About this exercise: Quote the entries below from the line with "- **React Navigation" through the line with "### API Integration", both ends included, and only those lines.

Material provided:

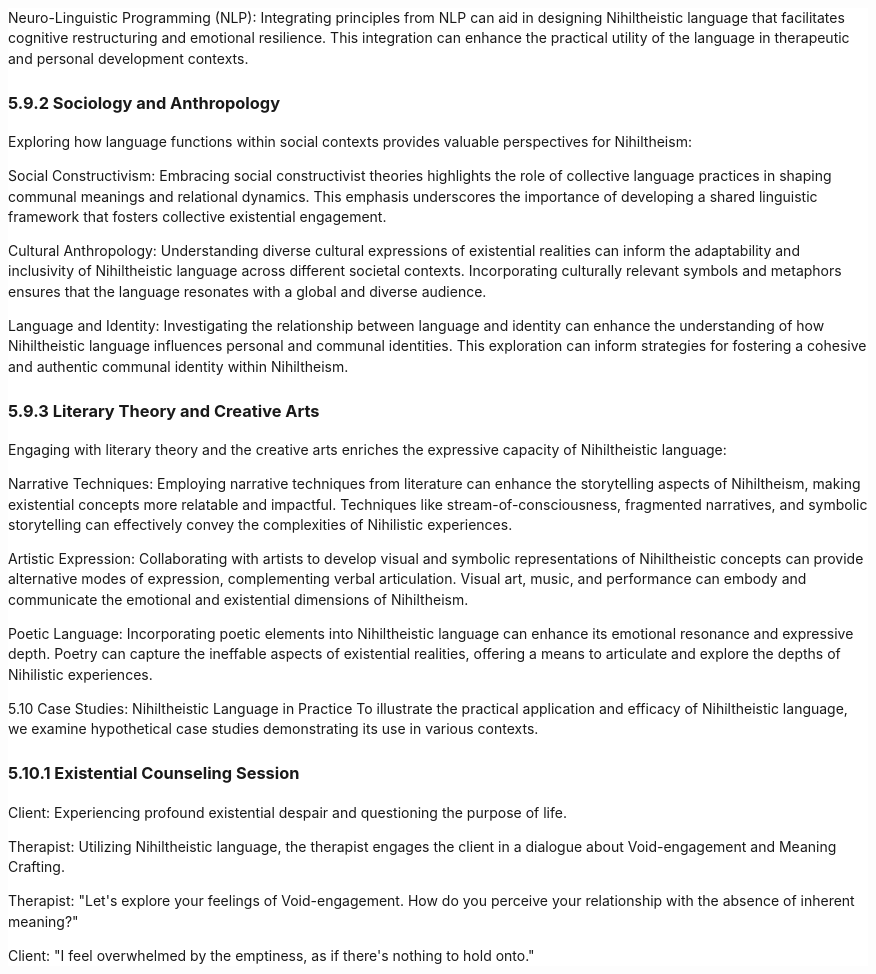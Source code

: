 Neuro-Linguistic Programming (NLP): Integrating principles from NLP can aid in designing Nihiltheistic language that facilitates cognitive restructuring and emotional resilience. This integration can enhance the practical utility of the language in therapeutic and personal development contexts.

### 5.9.2 Sociology and Anthropology
Exploring how language functions within social contexts provides valuable perspectives for Nihiltheism:

Social Constructivism: Embracing social constructivist theories highlights the role of collective language practices in shaping communal meanings and relational dynamics. This emphasis underscores the importance of developing a shared linguistic framework that fosters collective existential engagement.

Cultural Anthropology: Understanding diverse cultural expressions of existential realities can inform the adaptability and inclusivity of Nihiltheistic language across different societal contexts. Incorporating culturally relevant symbols and metaphors ensures that the language resonates with a global and diverse audience.

Language and Identity: Investigating the relationship between language and identity can enhance the understanding of how Nihiltheistic language influences personal and communal identities. This exploration can inform strategies for fostering a cohesive and authentic communal identity within Nihiltheism.

### 5.9.3 Literary Theory and Creative Arts
Engaging with literary theory and the creative arts enriches the expressive capacity of Nihiltheistic language:

Narrative Techniques: Employing narrative techniques from literature can enhance the storytelling aspects of Nihiltheism, making existential concepts more relatable and impactful. Techniques like stream-of-consciousness, fragmented narratives, and symbolic storytelling can effectively convey the complexities of Nihilistic experiences.

Artistic Expression: Collaborating with artists to develop visual and symbolic representations of Nihiltheistic concepts can provide alternative modes of expression, complementing verbal articulation. Visual art, music, and performance can embody and communicate the emotional and existential dimensions of Nihiltheism.

Poetic Language: Incorporating poetic elements into Nihiltheistic language can enhance its emotional resonance and expressive depth. Poetry can capture the ineffable aspects of existential realities, offering a means to articulate and explore the depths of Nihilistic experiences.

5.10 Case Studies: Nihiltheistic Language in Practice
To illustrate the practical application and efficacy of Nihiltheistic language, we examine hypothetical case studies demonstrating its use in various contexts.

### 5.10.1 Existential Counseling Session
Client: Experiencing profound existential despair and questioning the purpose of life.

Therapist: Utilizing Nihiltheistic language, the therapist engages the client in a dialogue about Void-engagement and Meaning Crafting.

Therapist: "Let's explore your feelings of Void-engagement. How do you perceive your relationship with the absence of inherent meaning?"

Client: "I feel overwhelmed by the emptiness, as if there's nothing to hold onto."
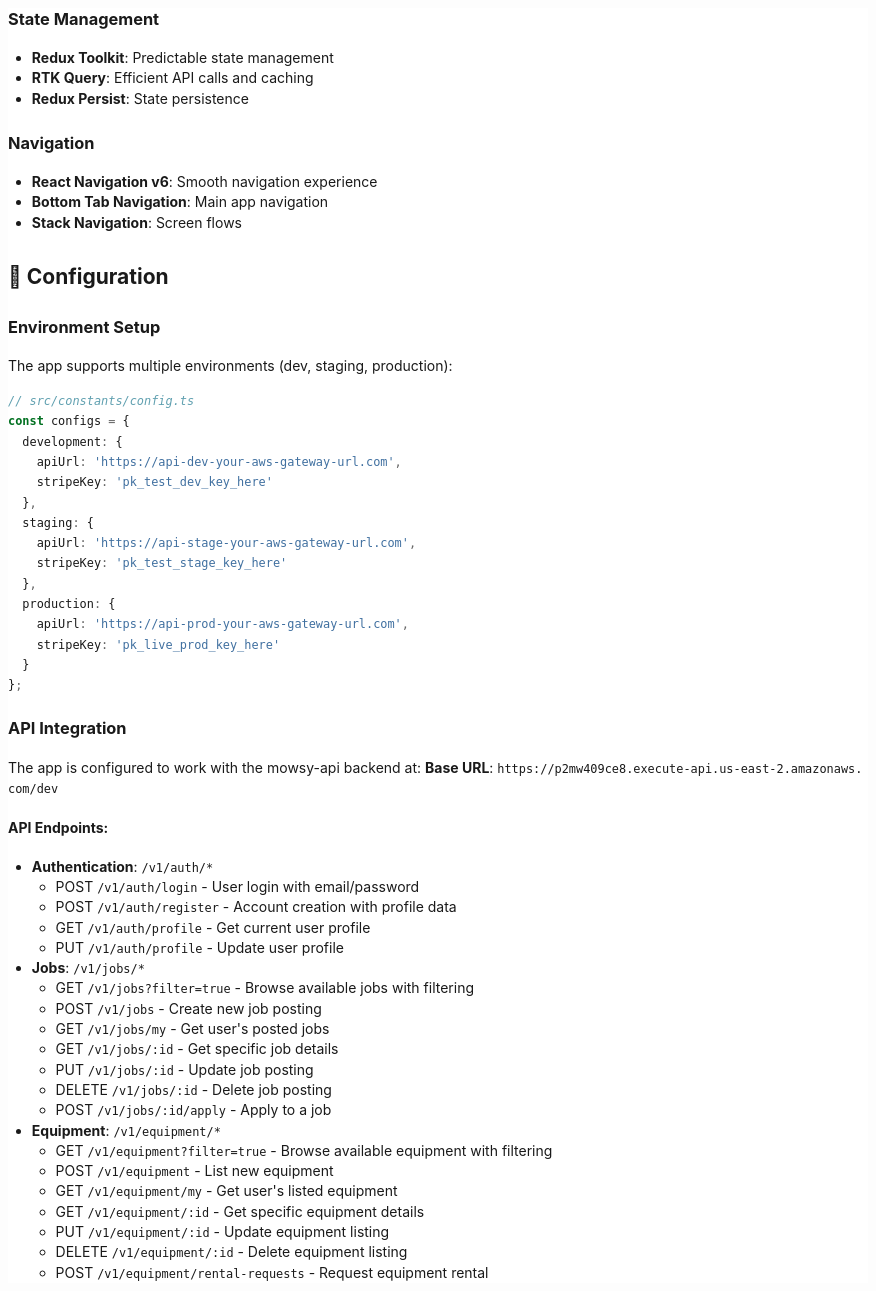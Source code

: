 ### State Management
- **Redux Toolkit**: Predictable state management
- **RTK Query**: Efficient API calls and caching
- **Redux Persist**: State persistence

### Navigation
- **React Navigation v6**: Smooth navigation experience
- **Bottom Tab Navigation**: Main app navigation
- **Stack Navigation**: Screen flows

## 🔧 Configuration

### Environment Setup

The app supports multiple environments (dev, staging, production):

```typescript
// src/constants/config.ts
const configs = {
  development: {
    apiUrl: 'https://api-dev-your-aws-gateway-url.com',
    stripeKey: 'pk_test_dev_key_here'
  },
  staging: {
    apiUrl: 'https://api-stage-your-aws-gateway-url.com', 
    stripeKey: 'pk_test_stage_key_here'
  },
  production: {
    apiUrl: 'https://api-prod-your-aws-gateway-url.com',
    stripeKey: 'pk_live_prod_key_here'
  }
};
```

### API Integration

The app is configured to work with the mowsy-api backend at:
**Base URL**: `https://p2mw409ce8.execute-api.us-east-2.amazonaws.com/dev`

#### API Endpoints:
- **Authentication**: `/v1/auth/*`
  - POST `/v1/auth/login` - User login with email/password
  - POST `/v1/auth/register` - Account creation with profile data
  - GET `/v1/auth/profile` - Get current user profile
  - PUT `/v1/auth/profile` - Update user profile
- **Jobs**: `/v1/jobs/*`
  - GET `/v1/jobs?filter=true` - Browse available jobs with filtering
  - POST `/v1/jobs` - Create new job posting
  - GET `/v1/jobs/my` - Get user's posted jobs
  - GET `/v1/jobs/:id` - Get specific job details
  - PUT `/v1/jobs/:id` - Update job posting
  - DELETE `/v1/jobs/:id` - Delete job posting
  - POST `/v1/jobs/:id/apply` - Apply to a job
- **Equipment**: `/v1/equipment/*`
  - GET `/v1/equipment?filter=true` - Browse available equipment with filtering
  - POST `/v1/equipment` - List new equipment
  - GET `/v1/equipment/my` - Get user's listed equipment
  - GET `/v1/equipment/:id` - Get specific equipment details
  - PUT `/v1/equipment/:id` - Update equipment listing
  - DELETE `/v1/equipment/:id` - Delete equipment listing
  - POST `/v1/equipment/rental-requests` - Request equipment rental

Your response:
- **React Navigation v6**: Smooth navigation experience
- **Bottom Tab Navigation**: Main app navigation
- **Stack Navigation**: Screen flows

## 🔧 Configuration

### Environment Setup

The app supports multiple environments (dev, staging, production):

```typescript
// src/constants/config.ts
const configs = {
  development: {
    apiUrl: 'https://api-dev-your-aws-gateway-url.com',
    stripeKey: 'pk_test_dev_key_here'
  },
  staging: {
    apiUrl: 'https://api-stage-your-aws-gateway-url.com', 
    stripeKey: 'pk_test_stage_key_here'
  },
  production: {
    apiUrl: 'https://api-prod-your-aws-gateway-url.com',
    stripeKey: 'pk_live_prod_key_here'
  }
};
```

### API Integration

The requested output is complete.